Meet Roslyn Scott and Dalton Scott, a mother and son team who just demoed a neat idea for making code more accessible, here at the Disrupt London 2015 hackathon.

Their hack, called the Human Code Project, uses several IBM Watson APIs, including its Natural Language Classifier, to power a search interface for translating JavaScript code terms into plain English.

It’s designed much like a language translation interface, so someone who’s trying to understand what a piece of code is doing can search for a particular Javascript word or phrase within that code to see a definition of what a term such as ‘onclick’ might mean in that particular context. The interface returns a percentage breakdown of how confident the system is in its definition for that term.

During the hackathon they uploaded a training document to Watson, and created two classifier sets — one for definitions of code terms and one for phrases, explains Roslyn.

“What Watson is doing is it’s looking at my 200 definitions and it’s saying ‘okay onclick — that probably means the user clicks an HTML element’,” she says.

Here’s the background view of what they built…

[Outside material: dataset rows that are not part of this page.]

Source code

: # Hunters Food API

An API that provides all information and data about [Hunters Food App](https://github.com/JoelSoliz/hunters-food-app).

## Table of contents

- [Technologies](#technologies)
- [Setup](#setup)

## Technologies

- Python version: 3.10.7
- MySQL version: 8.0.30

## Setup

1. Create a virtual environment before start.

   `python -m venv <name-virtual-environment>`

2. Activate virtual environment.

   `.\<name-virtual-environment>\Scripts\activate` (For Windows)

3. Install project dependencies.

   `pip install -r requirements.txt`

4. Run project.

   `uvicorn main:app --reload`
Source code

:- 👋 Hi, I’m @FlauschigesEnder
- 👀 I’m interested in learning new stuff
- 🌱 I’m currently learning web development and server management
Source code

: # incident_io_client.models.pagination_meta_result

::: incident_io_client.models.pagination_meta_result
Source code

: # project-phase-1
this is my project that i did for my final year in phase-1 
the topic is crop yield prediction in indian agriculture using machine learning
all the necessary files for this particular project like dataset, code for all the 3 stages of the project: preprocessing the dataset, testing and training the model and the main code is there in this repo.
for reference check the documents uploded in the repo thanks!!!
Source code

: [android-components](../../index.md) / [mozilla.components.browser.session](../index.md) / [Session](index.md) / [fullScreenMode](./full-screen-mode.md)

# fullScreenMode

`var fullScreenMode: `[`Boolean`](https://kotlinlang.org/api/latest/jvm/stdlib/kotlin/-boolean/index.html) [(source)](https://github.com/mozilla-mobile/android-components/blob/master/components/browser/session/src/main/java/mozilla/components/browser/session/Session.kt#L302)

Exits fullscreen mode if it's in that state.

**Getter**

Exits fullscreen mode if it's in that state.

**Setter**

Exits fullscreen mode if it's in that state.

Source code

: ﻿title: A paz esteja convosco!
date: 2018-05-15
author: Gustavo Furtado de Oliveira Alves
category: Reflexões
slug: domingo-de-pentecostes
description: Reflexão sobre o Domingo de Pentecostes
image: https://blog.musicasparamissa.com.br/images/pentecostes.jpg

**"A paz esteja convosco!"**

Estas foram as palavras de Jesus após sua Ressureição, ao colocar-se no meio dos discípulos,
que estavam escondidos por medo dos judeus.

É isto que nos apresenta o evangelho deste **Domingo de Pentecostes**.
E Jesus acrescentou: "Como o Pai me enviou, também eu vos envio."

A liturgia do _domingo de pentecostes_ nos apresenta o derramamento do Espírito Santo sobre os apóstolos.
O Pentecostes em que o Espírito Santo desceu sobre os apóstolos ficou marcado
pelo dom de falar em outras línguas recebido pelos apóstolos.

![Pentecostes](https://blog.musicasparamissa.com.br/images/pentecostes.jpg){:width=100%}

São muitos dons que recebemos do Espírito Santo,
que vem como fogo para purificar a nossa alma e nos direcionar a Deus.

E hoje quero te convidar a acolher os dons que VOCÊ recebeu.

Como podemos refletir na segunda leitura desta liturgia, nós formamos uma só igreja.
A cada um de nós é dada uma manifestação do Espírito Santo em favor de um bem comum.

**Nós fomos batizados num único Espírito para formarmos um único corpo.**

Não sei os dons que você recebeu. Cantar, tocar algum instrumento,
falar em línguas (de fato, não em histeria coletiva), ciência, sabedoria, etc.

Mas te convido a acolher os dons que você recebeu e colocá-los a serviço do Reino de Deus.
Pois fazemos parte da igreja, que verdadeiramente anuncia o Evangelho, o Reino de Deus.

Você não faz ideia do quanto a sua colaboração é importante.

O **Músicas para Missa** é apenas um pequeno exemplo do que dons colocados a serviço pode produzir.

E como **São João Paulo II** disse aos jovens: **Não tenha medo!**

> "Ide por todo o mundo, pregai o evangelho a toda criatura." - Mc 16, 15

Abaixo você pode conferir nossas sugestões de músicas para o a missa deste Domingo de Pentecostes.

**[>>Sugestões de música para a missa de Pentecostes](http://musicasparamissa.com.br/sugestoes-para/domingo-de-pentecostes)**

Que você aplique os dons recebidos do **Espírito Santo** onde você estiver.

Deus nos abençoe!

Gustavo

And this is what the front end looks like at this point…

The Human Code Project

“There are so many [programming] languages. I just don’t think Stackoverflow is as reliable as it could be,” adds Roslyn. “It’s just about being able to methodically learn code. I believe that with Watson we can sort of standardize the answers, so we have consistency. And brevity.”

“For businesses it will help the business side communicate with IT. For young people it will be a nice resource for them to learn how to code,” she adds. “This is a very easy way for people to get into code.”

Roslyn is a business consultant who also makes apps on the side. Her 15-year-old son Dalton — who did the coding for this hack — has been learning to code for two years, being inspired to start building stuff in Python after attending a Mozilla event. The pair are veteran hackathon attendees at this point — having been to some 50 or 60 over the past year-and-a-half.

They’re planning to keep working on the project. “I have to learn to code anyway, so when I find code I’m just going to translate it into English — even if it’s just for myself,” says Roslyn.

Merging the front and back end, getting other APIs working and “keeping training Watson” are next on their dev list, and maybe also adding a way for users to add comments. “I’d like to have it so people could contribute,” she adds.